• **To do**:
Except for the pictures, reproduce the records word for word.

• **Records supplied**:
<<<<

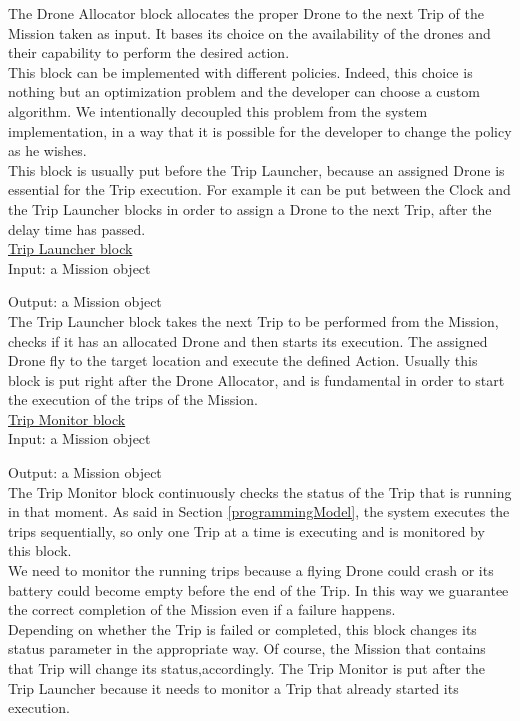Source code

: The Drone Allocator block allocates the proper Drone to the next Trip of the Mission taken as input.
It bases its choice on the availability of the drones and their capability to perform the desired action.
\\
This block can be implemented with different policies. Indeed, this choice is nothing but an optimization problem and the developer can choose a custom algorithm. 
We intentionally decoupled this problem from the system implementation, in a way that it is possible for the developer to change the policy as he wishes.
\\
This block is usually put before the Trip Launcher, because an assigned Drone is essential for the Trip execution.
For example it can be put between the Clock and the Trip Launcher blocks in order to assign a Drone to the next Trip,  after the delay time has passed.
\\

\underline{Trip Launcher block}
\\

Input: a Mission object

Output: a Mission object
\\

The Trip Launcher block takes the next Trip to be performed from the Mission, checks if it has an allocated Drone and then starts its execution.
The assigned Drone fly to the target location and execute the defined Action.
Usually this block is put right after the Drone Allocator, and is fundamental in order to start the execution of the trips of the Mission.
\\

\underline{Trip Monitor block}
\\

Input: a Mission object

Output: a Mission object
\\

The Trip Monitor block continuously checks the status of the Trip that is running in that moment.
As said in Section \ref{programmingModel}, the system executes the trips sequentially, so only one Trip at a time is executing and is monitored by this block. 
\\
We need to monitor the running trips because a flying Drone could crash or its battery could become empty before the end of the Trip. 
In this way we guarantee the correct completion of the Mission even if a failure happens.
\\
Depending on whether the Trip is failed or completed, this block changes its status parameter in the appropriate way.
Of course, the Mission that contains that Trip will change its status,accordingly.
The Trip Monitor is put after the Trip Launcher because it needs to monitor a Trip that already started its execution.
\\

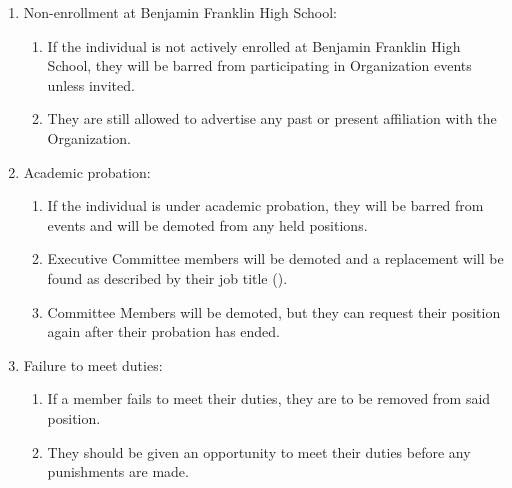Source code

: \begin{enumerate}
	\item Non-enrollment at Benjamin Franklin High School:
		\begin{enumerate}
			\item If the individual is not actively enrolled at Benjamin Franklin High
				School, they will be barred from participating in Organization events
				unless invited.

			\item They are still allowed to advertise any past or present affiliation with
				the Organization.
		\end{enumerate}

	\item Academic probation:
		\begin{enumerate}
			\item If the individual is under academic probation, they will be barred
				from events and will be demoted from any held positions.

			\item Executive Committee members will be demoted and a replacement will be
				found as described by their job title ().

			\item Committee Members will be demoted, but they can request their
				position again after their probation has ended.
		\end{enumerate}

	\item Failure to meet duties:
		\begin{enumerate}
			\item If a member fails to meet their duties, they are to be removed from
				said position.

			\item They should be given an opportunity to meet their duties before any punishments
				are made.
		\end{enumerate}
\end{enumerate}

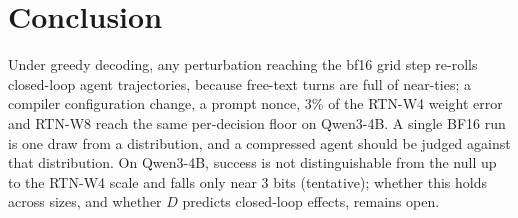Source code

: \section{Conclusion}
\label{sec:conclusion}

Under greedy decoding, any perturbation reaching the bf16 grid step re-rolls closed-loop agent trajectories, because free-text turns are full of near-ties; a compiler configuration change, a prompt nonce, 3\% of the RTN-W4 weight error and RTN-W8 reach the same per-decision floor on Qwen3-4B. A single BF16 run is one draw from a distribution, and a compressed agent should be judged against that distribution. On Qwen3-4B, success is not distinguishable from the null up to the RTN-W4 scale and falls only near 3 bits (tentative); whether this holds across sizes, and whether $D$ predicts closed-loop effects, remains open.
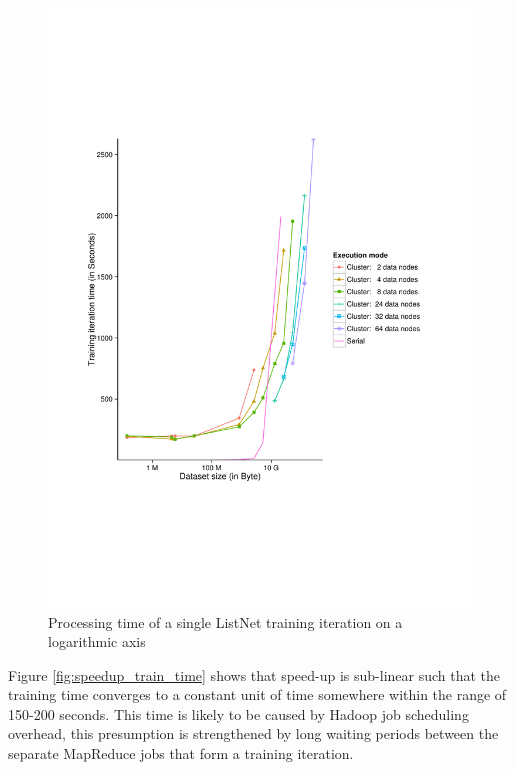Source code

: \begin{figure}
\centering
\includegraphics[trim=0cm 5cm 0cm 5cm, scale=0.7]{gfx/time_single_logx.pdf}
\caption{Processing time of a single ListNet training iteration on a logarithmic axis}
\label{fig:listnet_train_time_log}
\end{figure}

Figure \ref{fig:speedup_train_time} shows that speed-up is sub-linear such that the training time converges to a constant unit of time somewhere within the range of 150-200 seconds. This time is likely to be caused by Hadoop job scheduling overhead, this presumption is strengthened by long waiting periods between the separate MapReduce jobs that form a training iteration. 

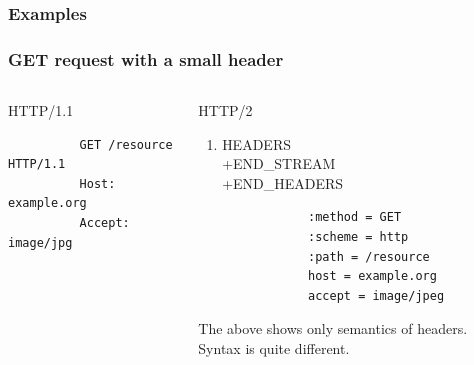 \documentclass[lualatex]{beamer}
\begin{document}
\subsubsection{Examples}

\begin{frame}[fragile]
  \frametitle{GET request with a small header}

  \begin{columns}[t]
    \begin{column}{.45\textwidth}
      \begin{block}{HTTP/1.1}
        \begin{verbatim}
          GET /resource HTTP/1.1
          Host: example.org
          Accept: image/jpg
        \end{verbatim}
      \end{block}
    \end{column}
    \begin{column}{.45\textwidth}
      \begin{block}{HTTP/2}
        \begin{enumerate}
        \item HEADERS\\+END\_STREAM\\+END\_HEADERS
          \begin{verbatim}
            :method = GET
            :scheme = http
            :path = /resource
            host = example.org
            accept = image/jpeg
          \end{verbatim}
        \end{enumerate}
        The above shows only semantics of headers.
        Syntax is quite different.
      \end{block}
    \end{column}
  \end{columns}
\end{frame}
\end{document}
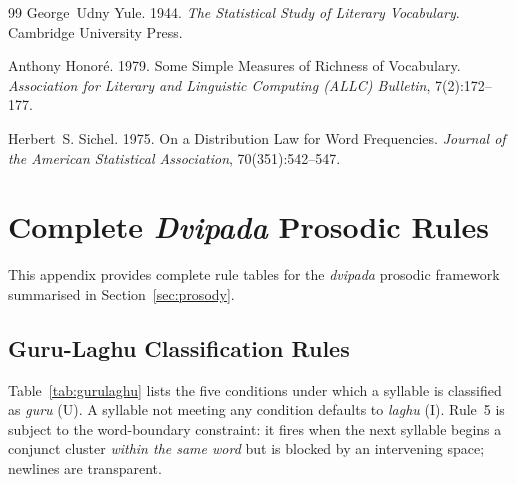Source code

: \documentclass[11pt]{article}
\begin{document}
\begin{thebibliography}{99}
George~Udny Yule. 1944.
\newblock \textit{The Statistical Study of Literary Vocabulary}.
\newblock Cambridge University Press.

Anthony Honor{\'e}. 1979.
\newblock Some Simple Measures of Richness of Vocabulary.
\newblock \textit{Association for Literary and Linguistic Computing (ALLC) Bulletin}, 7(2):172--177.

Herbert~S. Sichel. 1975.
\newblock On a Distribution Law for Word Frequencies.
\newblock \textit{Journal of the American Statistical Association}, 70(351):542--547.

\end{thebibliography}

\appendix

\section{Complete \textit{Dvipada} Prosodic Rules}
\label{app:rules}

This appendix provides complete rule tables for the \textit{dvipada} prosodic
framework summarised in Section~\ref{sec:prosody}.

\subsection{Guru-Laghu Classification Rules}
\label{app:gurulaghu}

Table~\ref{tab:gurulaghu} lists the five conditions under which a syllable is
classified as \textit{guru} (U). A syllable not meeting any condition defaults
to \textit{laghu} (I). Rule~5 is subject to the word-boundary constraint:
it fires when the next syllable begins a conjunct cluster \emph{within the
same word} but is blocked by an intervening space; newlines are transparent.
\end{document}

>>>>

• **Exercise result**:
Source code

: The Drone Allocator block allocates the proper Drone to the next Trip of the Mission taken as input.
It bases its choice on the availability of the drones and their capability to perform the desired action.
\\
This block can be implemented with different policies. Indeed, this choice is nothing but an optimization problem and the developer can choose a custom algorithm. 
We intentionally decoupled this problem from the system implementation, in a way that it is possible for the developer to change the policy as he wishes.
\\
This block is usually put before the Trip Launcher, because an assigned Drone is essential for the Trip execution.
For example it can be put between the Clock and the Trip Launcher blocks in order to assign a Drone to the next Trip,  after the delay time has passed.
\\

\underline{Trip Launcher block}
\\

Input: a Mission object

Output: a Mission object
\\

The Trip Launcher block takes the next Trip to be performed from the Mission, checks if it has an allocated Drone and then starts its execution.
The assigned Drone fly to the target location and execute the defined Action.
Usually this block is put right after the Drone Allocator, and is fundamental in order to start the execution of the trips of the Mission.
\\

\underline{Trip Monitor block}
\\

Input: a Mission object

Output: a Mission object
\\

The Trip Monitor block continuously checks the status of the Trip that is running in that moment.
As said in Section \ref{programmingModel}, the system executes the trips sequentially, so only one Trip at a time is executing and is monitored by this block. 
\\
We need to monitor the running trips because a flying Drone could crash or its battery could become empty before the end of the Trip. 
In this way we guarantee the correct completion of the Mission even if a failure happens.
\\
Depending on whether the Trip is failed or completed, this block changes its status parameter in the appropriate way.
Of course, the Mission that contains that Trip will change its status,accordingly.
The Trip Monitor is put after the Trip Launcher because it needs to monitor a Trip that already started its execution.
\\

Source code

: \begin{enumerate}
	\item Non-enrollment at Benjamin Franklin High School:
		\begin{enumerate}
			\item If the individual is not actively enrolled at Benjamin Franklin High
				School, they will be barred from participating in Organization events
				unless invited.

			\item They are still allowed to advertise any past or present affiliation with
				the Organization.
		\end{enumerate}

	\item Academic probation:
		\begin{enumerate}
			\item If the individual is under academic probation, they will be barred
				from events and will be demoted from any held positions.

			\item Executive Committee members will be demoted and a replacement will be
				found as described by their job title ().

			\item Committee Members will be demoted, but they can request their
				position again after their probation has ended.
		\end{enumerate}

	\item Failure to meet duties:
		\begin{enumerate}
			\item If a member fails to meet their duties, they are to be removed from
				said position.

			\item They should be given an opportunity to meet their duties before any punishments
				are made.
		\end{enumerate}
\end{enumerate}

Source code

: \section{Conclusion}
\label{sec:conclusion}

Under greedy decoding, any perturbation reaching the bf16 grid step re-rolls closed-loop agent trajectories, because free-text turns are full of near-ties; a compiler configuration change, a prompt nonce, 3\% of the RTN-W4 weight error and RTN-W8 reach the same per-decision floor on Qwen3-4B. A single BF16 run is one draw from a distribution, and a compressed agent should be judged against that distribution. On Qwen3-4B, success is not distinguishable from the null up to the RTN-W4 scale and falls only near 3 bits (tentative); whether this holds across sizes, and whether $D$ predicts closed-loop effects, remains open.
Source code

: \begin{figure}
\centering
\includegraphics[trim=0cm 5cm 0cm 5cm, scale=0.7]{gfx/time_single_logx.pdf}
\caption{Processing time of a single ListNet training iteration on a logarithmic axis}
\label{fig:listnet_train_time_log}
\end{figure}

Figure \ref{fig:speedup_train_time} shows that speed-up is sub-linear such that the training time converges to a constant unit of time somewhere within the range of 150-200 seconds. This time is likely to be caused by Hadoop job scheduling overhead, this presumption is strengthened by long waiting periods between the separate MapReduce jobs that form a training iteration. 

 \documentclass[lualatex]{beamer}
\begin{document}
\subsubsection{Examples}

\begin{frame}[fragile]
  \frametitle{GET request with a small header}

  \begin{columns}[t]
    \begin{column}{.45\textwidth}
      \begin{block}{HTTP/1.1}
        \begin{verbatim}
          GET /resource HTTP/1.1
          Host: example.org
          Accept: image/jpg
        \end{verbatim}
      \end{block}
    \end{column}
    \begin{column}{.45\textwidth}
      \begin{block}{HTTP/2}
        \begin{enumerate}
        \item HEADERS\\+END\_STREAM\\+END\_HEADERS
          \begin{verbatim}
            :method = GET
            :scheme = http
            :path = /resource
            host = example.org
            accept = image/jpeg
          \end{verbatim}
        \end{enumerate}
        The above shows only semantics of headers.
        Syntax is quite different.
      \end{block}
    \end{column}
  \end{columns}
\end{frame}
\end{document}
Source code

: \documentclass[11pt]{article}
\begin{document}
\begin{thebibliography}{99}
George~Udny Yule. 1944.
\newblock \textit{The Statistical Study of Literary Vocabulary}.
\newblock Cambridge University Press.

Anthony Honor{\'e}. 1979.
\newblock Some Simple Measures of Richness of Vocabulary.
\newblock \textit{Association for Literary and Linguistic Computing (ALLC) Bulletin}, 7(2):172--177.

Herbert~S. Sichel. 1975.
\newblock On a Distribution Law for Word Frequencies.
\newblock \textit{Journal of the American Statistical Association}, 70(351):542--547.

\end{thebibliography}

\appendix

\section{Complete \textit{Dvipada} Prosodic Rules}
\label{app:rules}

This appendix provides complete rule tables for the \textit{dvipada} prosodic
framework summarised in Section~\ref{sec:prosody}.

\subsection{Guru-Laghu Classification Rules}
\label{app:gurulaghu}

Table~\ref{tab:gurulaghu} lists the five conditions under which a syllable is
classified as \textit{guru} (U). A syllable not meeting any condition defaults
to \textit{laghu} (I). Rule~5 is subject to the word-boundary constraint:
it fires when the next syllable begins a conjunct cluster \emph{within the
same word} but is blocked by an intervening space; newlines are transparent.
\end{document}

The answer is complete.